There is in our Western culture the romantic chivalric tradition still strong, though as a product of Christendom (yet by no means the same as Christian ethics) the times are inimical to it. It idealizes ‘love’ — and as far as it goes can be very good, since it takes in far more than physical pleasure, and enjoins if not purity, at least fidelity, and so self-denial, ‘service’, courtesy, honor, and courage. Its weakness is, of course, that it began as an artificial courtly game, a way of enjoying love for its own sake without reference to (and indeed contrary to) matrimony. Its center was not God, but imaginary Deities, Love and the Lady. It still tends to make the Lady a kind of guiding star or divinity . . . the object or reason of noble conduct. This is, of course, false and at best make-believe. The woman is another fallen human-being with a soul in peril. But combined and harmonized with religion . . . it can be very noble. Then it produces what I suppose is still felt, among those who retain even vestigiary Christianity, to be the highest ideal of love between man and woman.

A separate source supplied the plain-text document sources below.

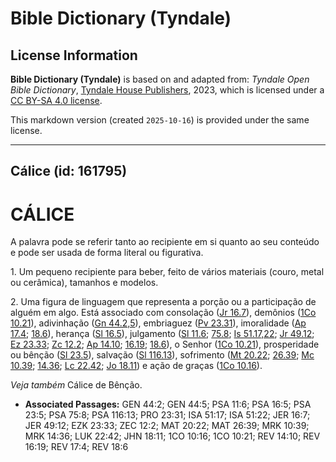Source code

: # Bible Dictionary (Tyndale)

## License Information

**Bible Dictionary (Tyndale)** is based on and adapted from: _Tyndale Open Bible Dictionary_, [Tyndale House Publishers](https://tyndaleopenresources.com/), 2023, which is licensed under a [CC BY-SA 4.0 license](https://creativecommons.org/licenses/by-sa/4.0/legalcode.en).

This markdown version (created `2025-10-16`) is provided under the same license.



--------------------------------

## Cálice (id: 161795)

CÁLICE
======

A palavra pode se referir tanto ao recipiente em si quanto ao seu conteúdo e pode ser usada de forma literal ou figurativa.

1\. Um pequeno recipiente para beber, feito de vários materiais (couro, metal ou cerâmica), tamanhos e modelos.

2\. Uma figura de linguagem que representa a porção ou a participação de alguém em algo. Está associado com consolação ([Jr 16\.7](https://ref.ly/Jer16:7)), demônios ([1Co 10\.21](https://ref.ly/1Cor10:21)), adivinhação ([Gn 44\.2,5](https://ref.ly/Gen44:2)), embriaguez ([Pv 23\.31](https://ref.ly/Prov23:31)), imoralidade ([Ap 17\.4](https://ref.ly/Rev17:4); [18\.6](https://ref.ly/Rev18:6)), herança ([Sl 16\.5](https://ref.ly/Ps16:5)), julgamento ([Sl 11\.6](https://ref.ly/Ps11:6); [75\.8](https://ref.ly/Ps75:8); [Is 51\.17,22](https://ref.ly/Isa51:17); [Jr 49\.12](https://ref.ly/Jer49:12); [Ez 23\.33](https://ref.ly/Ezek23:33); [Zc 12\.2](https://ref.ly/Zech12:2); [Ap 14\.10](https://ref.ly/Rev14:10); [16\.19](https://ref.ly/Rev16:19); [18\.6](https://ref.ly/Rev18:6)), o Senhor ([1Co 10\.21](https://ref.ly/1Cor10:21)), prosperidade ou bênção ([Sl 23\.5](https://ref.ly/Ps23:5)), salvação ([Sl 116\.13](https://ref.ly/Ps116:13)), sofrimento ([Mt 20\.22](https://ref.ly/Matt20:22); [26\.39](https://ref.ly/Matt26:39); [Mc 10\.39](https://ref.ly/Mark10:39); [14\.36](https://ref.ly/Mark14:36); [Lc 22\.42](https://ref.ly/Luke22:42); [Jo 18\.11](https://ref.ly/John18:11)) e ação de graças ([1Co 10\.16](https://ref.ly/1Cor10:16)).

*Veja também* Cálice de Bênção.

* **Associated Passages:** GEN 44:2; GEN 44:5; PSA 11:6; PSA 16:5; PSA 23:5; PSA 75:8; PSA 116:13; PRO 23:31; ISA 51:17; ISA 51:22; JER 16:7; JER 49:12; EZK 23:33; ZEC 12:2; MAT 20:22; MAT 26:39; MRK 10:39; MRK 14:36; LUK 22:42; JHN 18:11; 1CO 10:16; 1CO 10:21; REV 14:10; REV 16:19; REV 17:4; REV 18:6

Yet I still think it has dangers. It is not wholly true, and it is not perfectly ‘theocentric’. It takes, or at any rate has in the past taken, the young man’s eye off women as they are, as companions in shipwreck not guiding stars . . . It inculcates exaggerated notions of ‘true love’, as a fire from without, a permanent exaltation, unrelated to age, childbearing, and plain life, and unrelated to will and purpose. (One result of that is to make young folk look for a ‘love’ that will keep them always nice and warm in a cold world, without any effort of theirs; and the incurably romantic go on looking even in the squalor of the divorce courts).
-The Letters of J.R.R. Tolkien, No 43 ‘From a letter to Michael Tolkien 6-8 March 1941’
In honor of Valentine’s week here is the first in a series of excerpts from a letter written by J.R.R. Tolkien to his son. The paternal counsel is a rarity: decidedly counter-cultural but not, I suspect, counter-intuitive. Tolkien’s depiction of the innate differences between the sexes rings true to me but I’d be interested in hearing what the rest of you think.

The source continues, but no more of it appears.